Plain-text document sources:
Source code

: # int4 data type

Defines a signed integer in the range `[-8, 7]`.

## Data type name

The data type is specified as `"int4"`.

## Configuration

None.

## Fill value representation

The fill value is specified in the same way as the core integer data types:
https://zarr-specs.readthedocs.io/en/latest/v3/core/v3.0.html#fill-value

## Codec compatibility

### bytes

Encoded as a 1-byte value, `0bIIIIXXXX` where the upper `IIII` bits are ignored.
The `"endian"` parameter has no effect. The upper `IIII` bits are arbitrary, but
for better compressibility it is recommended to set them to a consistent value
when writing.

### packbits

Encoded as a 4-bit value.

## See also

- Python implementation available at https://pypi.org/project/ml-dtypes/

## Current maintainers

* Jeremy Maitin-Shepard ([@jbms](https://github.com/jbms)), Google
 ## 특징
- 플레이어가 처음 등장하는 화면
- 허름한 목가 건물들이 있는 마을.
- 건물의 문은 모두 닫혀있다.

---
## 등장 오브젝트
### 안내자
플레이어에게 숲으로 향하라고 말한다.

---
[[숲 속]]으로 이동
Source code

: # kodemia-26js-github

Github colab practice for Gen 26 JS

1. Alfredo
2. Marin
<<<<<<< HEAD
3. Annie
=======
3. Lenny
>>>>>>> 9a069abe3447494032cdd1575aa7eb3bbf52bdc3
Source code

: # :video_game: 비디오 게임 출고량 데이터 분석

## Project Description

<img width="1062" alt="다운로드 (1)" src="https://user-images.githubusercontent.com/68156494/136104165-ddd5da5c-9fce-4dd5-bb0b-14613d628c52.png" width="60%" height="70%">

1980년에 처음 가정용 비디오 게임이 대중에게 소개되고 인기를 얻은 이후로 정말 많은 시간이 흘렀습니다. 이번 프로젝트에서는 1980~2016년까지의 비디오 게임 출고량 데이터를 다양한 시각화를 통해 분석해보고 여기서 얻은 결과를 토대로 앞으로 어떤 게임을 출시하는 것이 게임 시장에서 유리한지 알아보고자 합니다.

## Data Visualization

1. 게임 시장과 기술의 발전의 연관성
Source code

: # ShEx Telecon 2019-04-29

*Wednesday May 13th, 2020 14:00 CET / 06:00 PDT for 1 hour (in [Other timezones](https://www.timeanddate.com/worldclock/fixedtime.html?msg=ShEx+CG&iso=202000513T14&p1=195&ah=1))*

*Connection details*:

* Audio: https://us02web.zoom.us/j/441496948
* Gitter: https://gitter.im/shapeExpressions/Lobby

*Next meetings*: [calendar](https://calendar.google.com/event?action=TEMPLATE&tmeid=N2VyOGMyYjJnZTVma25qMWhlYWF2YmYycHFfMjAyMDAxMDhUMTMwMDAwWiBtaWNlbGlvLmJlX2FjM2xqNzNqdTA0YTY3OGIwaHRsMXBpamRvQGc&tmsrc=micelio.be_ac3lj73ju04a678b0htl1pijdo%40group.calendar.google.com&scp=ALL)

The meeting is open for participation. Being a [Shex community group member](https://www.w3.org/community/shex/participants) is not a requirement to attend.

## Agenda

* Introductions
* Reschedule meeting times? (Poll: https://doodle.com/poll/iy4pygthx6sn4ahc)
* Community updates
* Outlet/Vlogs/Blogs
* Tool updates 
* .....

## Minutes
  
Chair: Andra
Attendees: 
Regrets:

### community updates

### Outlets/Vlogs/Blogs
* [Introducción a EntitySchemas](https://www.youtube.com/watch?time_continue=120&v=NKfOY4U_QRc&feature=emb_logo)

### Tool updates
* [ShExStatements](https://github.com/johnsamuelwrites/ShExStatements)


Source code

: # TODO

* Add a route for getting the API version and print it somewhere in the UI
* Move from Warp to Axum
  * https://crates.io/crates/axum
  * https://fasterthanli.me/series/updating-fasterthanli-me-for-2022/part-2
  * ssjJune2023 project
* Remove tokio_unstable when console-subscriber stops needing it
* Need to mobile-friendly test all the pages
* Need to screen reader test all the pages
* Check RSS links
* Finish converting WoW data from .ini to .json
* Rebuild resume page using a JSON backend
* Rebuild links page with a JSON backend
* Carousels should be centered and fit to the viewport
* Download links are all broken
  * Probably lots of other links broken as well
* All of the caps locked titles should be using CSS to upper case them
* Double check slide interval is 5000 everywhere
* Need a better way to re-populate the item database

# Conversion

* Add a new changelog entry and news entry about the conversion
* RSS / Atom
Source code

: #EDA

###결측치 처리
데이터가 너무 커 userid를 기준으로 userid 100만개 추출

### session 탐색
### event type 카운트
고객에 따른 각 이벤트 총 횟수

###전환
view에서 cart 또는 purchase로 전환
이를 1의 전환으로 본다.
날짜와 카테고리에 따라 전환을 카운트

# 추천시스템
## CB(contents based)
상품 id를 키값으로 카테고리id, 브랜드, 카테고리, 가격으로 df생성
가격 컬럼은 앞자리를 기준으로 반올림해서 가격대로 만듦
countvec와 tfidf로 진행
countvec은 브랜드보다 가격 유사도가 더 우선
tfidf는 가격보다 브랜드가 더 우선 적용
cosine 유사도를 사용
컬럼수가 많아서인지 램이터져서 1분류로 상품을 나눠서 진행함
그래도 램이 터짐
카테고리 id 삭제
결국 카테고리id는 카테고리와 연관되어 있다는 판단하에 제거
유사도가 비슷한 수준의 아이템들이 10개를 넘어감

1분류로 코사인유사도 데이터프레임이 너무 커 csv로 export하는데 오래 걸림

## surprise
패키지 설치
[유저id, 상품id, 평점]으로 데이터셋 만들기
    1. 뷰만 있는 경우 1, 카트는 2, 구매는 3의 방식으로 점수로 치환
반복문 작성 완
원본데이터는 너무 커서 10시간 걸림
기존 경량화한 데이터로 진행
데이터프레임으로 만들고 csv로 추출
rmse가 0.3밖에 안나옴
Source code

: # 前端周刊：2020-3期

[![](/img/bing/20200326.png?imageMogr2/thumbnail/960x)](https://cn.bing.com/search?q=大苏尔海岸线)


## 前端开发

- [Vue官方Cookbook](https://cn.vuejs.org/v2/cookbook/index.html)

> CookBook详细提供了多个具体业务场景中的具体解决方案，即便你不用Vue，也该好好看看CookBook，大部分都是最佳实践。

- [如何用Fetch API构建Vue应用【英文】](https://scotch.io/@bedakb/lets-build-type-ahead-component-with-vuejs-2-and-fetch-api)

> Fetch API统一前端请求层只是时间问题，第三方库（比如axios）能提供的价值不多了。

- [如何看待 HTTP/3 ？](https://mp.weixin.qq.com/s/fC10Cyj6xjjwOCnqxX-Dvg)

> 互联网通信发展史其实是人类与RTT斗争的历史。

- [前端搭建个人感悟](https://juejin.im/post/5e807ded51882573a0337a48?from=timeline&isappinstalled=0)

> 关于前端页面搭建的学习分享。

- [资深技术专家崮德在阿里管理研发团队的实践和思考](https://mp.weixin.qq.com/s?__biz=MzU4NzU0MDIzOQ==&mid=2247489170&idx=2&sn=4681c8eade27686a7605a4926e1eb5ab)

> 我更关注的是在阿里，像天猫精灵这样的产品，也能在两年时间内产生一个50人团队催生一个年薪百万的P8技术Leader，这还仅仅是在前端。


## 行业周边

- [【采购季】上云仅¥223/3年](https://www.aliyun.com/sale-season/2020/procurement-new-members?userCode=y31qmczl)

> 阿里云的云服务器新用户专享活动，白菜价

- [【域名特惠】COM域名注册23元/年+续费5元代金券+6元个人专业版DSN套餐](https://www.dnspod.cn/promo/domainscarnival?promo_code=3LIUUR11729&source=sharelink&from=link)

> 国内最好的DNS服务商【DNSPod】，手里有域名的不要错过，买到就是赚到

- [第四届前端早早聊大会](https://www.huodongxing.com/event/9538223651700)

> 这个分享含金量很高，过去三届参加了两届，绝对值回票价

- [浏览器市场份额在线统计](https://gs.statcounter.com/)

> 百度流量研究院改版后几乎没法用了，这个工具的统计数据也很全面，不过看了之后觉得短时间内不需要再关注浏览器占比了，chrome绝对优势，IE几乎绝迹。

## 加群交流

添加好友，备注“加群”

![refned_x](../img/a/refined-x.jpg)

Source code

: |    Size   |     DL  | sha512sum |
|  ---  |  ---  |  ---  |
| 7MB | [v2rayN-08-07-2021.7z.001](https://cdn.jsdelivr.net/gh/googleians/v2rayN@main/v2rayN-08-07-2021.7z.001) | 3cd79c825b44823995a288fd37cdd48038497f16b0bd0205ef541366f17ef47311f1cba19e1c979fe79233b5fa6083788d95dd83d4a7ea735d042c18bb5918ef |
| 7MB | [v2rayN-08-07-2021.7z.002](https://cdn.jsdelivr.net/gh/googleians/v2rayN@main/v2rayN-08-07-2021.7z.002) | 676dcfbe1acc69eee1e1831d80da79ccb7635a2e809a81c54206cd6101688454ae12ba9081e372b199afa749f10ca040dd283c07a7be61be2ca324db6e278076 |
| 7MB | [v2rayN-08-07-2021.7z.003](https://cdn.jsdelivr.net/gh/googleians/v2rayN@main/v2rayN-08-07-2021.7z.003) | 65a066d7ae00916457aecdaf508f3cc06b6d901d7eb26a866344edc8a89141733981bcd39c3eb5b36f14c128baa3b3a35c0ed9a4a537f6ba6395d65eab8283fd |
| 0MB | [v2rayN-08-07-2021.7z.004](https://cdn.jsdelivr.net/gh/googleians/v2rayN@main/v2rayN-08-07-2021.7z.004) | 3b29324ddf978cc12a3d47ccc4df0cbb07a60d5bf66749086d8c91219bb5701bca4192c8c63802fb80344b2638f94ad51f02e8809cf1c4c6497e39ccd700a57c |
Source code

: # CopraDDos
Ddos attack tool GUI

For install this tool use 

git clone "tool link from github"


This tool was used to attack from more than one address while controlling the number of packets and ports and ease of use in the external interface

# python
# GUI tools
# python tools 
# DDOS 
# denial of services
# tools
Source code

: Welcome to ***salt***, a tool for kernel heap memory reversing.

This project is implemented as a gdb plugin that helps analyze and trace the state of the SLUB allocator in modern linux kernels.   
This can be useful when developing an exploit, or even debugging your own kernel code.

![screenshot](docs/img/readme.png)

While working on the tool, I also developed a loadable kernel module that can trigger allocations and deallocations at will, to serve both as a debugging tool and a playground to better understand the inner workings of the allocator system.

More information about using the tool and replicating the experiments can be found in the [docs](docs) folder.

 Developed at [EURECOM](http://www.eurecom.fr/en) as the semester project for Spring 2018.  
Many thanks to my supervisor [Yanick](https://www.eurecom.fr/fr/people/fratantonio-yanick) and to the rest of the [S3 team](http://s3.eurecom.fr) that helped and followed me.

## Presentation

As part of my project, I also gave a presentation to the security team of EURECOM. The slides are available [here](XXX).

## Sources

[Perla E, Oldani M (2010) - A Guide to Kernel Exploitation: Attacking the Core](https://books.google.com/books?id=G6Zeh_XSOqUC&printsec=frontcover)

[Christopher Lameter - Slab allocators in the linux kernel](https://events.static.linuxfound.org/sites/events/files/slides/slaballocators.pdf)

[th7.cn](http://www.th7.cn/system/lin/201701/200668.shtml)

## WORK TO BE COMPLETED
Repeat, word for word, the lines from the start of the records to the line that contains "Encoded as a 1-byte", both of them included, and no others.

## ANSWER FOR THIS EXERCISE
Source code

: # int4 data type

Defines a signed integer in the range `[-8, 7]`.

## Data type name

The data type is specified as `"int4"`.

## Configuration

None.

## Fill value representation

The fill value is specified in the same way as the core integer data types:
https://zarr-specs.readthedocs.io/en/latest/v3/core/v3.0.html#fill-value

## Codec compatibility

### bytes

Encoded as a 1-byte value, `0bIIIIXXXX` where the upper `IIII` bits are ignored.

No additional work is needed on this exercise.